Thursday, October 10, 2013

October 10: Isak Dinesen, Alice Munro, and the Nobel Prize

The book I was reading was this book I took out of the library by mistake.  They gave me the wrong book, and I didn't notice it till I got back to my room.  They gave me Out of Africa by Isak Dinesen. I thought it was going to stink, but it didn't.  It was a very good book...

 As I've said before, Holden has pretty good taste in authors.  Isak Dinesen was nominated at least two times for the Nobel Prize in Literature, both times making it to the "short list" of five authors under serious consideration.  She lost to Albert Camus one year, and I think she lost to a Russian writer the other time.

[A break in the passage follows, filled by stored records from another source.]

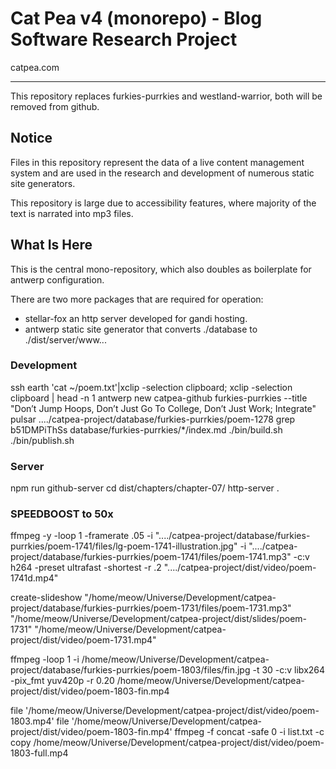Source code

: # Cat Pea v4 (monorepo) - Blog Software Research Project
catpea.com

---

This repository replaces furkies-purrkies and westland-warrior,
both will be removed from github.

## Notice

Files in this repository represent the data of a live content management system and are used in the research and development of numerous static site generators.

This repository is large due to accessibility features, where majority of the text is narrated into mp3 files.



## What Is Here

This is the central mono-repository, which also doubles as boilerplate for antwerp configuration.

There are two more packages that are required for operation:

- stellar-fox an http server developed for gandi hosting.
- antwerp static site generator that converts ./database to ./dist/server/www...

### Development

ssh earth 'cat ~/poem.txt'|xclip -selection clipboard; xclip -selection clipboard | head -n 1
antwerp new catpea-github furkies-purrkies --title "Don’t Jump Hoops, Don’t Just Go To College, Don’t Just Work; Integrate"
pulsar ..../catpea-project/database/furkies-purrkies/poem-1278
grep b51DMPiThSs database/furkies-purrkies/*/index.md
./bin/build.sh
./bin/publish.sh

### Server

npm run github-server
cd dist/chapters/chapter-07/
http-server .



### SPEEDBOOST to 50x

ffmpeg -y -loop 1 -framerate .05 -i "..../catpea-project/database/furkies-purrkies/poem-1741/files/lg-poem-1741-illustration.jpg" -i "..../catpea-project/database/furkies-purrkies/poem-1741/files/poem-1741.mp3" -c:v h264 -preset ultrafast -shortest -r .2 "..../catpea-project/dist/video/poem-1741d.mp4"

create-slideshow "/home/meow/Universe/Development/catpea-project/database/furkies-purrkies/poem-1731/files/poem-1731.mp3" "/home/meow/Universe/Development/catpea-project/dist/slides/poem-1731" "/home/meow/Universe/Development/catpea-project/dist/video/poem-1731.mp4"







ffmpeg -loop 1 -i /home/meow/Universe/Development/catpea-project/database/furkies-purrkies/poem-1803/files/fin.jpg -t 30 -c:v libx264 -pix_fmt yuv420p -r 0.20 /home/meow/Universe/Development/catpea-project/dist/video/poem-1803-fin.mp4

file '/home/meow/Universe/Development/catpea-project/dist/video/poem-1803.mp4'
file '/home/meow/Universe/Development/catpea-project/dist/video/poem-1803-fin.mp4'
ffmpeg -f concat -safe 0 -i list.txt -c copy /home/meow/Universe/Development/catpea-project/dist/video/poem-1803-full.mp4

This morning, the winner of the 2013 Nobel Prize for Literature was announced.  Everybody was expecting a Japanese novelist or a Romanian journalist.  It ended up being Canadian writer Alice Munro, who is 82 years old and writes only short stories.  It's the first time an author has been recognized by the Swedish Academy for short fiction.

My guess is that Munro is going to be a popular choice around the world.  She's internationally regarded as a master of the short story form, and she looks like a grandma.  I listened to a phone interview with her this morning, and she even sounds like a grandma.  You can't get angry about a grandma winning a prize.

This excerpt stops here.